Background information
- Born: 17 April 1990 (age 36) Untersiggenthal, Aargau, Switzerland
- Genres: Rock; hard rock; heavy metal; progressive rock;
- Occupations: Singer; songwriter;
- Years active: 2010–present
- Labels: Nuclear Blast; Napalm Records; Rockstar Publishing; Metalville Records;
- Member of: Dead Venus
- Formerly of: Rizon; Surrilium; Burning Witches;

= Seraina Telli =

Swiss singer and songwriter (born 1990)

Seraina Telli (born 17 April 1990) is a Swiss singer, songwriter and multi-instrumentalist in the rock, hard rock, heavy metal and progressive rock genres. She was the female vocalist of Rizon from 2010 to 2014, and the lead vocalist of Surrillum (2011–2017) and Burning Witches (2015–2019).
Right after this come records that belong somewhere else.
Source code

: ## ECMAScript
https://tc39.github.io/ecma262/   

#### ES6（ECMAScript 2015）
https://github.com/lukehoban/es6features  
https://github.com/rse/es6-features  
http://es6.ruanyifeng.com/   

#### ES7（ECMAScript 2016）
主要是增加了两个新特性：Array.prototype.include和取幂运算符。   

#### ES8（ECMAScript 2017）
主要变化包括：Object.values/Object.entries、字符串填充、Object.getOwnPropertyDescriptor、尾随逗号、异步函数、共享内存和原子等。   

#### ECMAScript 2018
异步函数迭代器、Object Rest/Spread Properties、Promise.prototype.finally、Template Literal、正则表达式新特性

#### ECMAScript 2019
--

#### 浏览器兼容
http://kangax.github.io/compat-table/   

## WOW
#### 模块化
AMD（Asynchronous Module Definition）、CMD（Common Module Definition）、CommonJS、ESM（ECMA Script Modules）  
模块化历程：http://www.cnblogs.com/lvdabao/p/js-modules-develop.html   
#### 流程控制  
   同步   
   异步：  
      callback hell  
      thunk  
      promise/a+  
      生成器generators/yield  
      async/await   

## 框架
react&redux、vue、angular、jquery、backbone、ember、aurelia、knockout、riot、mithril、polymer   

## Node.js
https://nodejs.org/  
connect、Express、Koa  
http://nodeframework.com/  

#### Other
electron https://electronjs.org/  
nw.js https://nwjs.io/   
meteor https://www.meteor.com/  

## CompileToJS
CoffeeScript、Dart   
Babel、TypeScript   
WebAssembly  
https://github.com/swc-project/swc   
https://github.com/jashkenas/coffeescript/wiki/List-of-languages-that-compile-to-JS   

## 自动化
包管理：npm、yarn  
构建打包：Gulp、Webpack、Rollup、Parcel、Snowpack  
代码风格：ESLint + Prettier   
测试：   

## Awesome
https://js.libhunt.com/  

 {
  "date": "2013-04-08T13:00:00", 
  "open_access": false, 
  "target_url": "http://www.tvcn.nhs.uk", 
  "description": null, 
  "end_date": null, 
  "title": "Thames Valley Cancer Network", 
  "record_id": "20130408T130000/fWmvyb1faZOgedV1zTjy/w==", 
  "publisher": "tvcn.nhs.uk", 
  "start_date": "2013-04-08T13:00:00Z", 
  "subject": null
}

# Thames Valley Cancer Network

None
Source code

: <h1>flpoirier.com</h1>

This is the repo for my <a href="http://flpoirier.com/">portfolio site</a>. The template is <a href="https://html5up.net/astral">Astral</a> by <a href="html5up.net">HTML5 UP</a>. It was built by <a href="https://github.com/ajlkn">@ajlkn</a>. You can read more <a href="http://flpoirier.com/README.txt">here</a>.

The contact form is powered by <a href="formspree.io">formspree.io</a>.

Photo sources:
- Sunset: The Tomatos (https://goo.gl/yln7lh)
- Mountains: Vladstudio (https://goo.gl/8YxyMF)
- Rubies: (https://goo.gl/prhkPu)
Since her departure from Burning Witches in 2019, she has been focusing on her band Dead Venus and her solo career.

==Biography==
With a penchant for rock and heavy metal music, Telli developed a great interest in music in her childhood. After she studied music at the University of Freiburg in Germany, she began her career as a singer and songwriter.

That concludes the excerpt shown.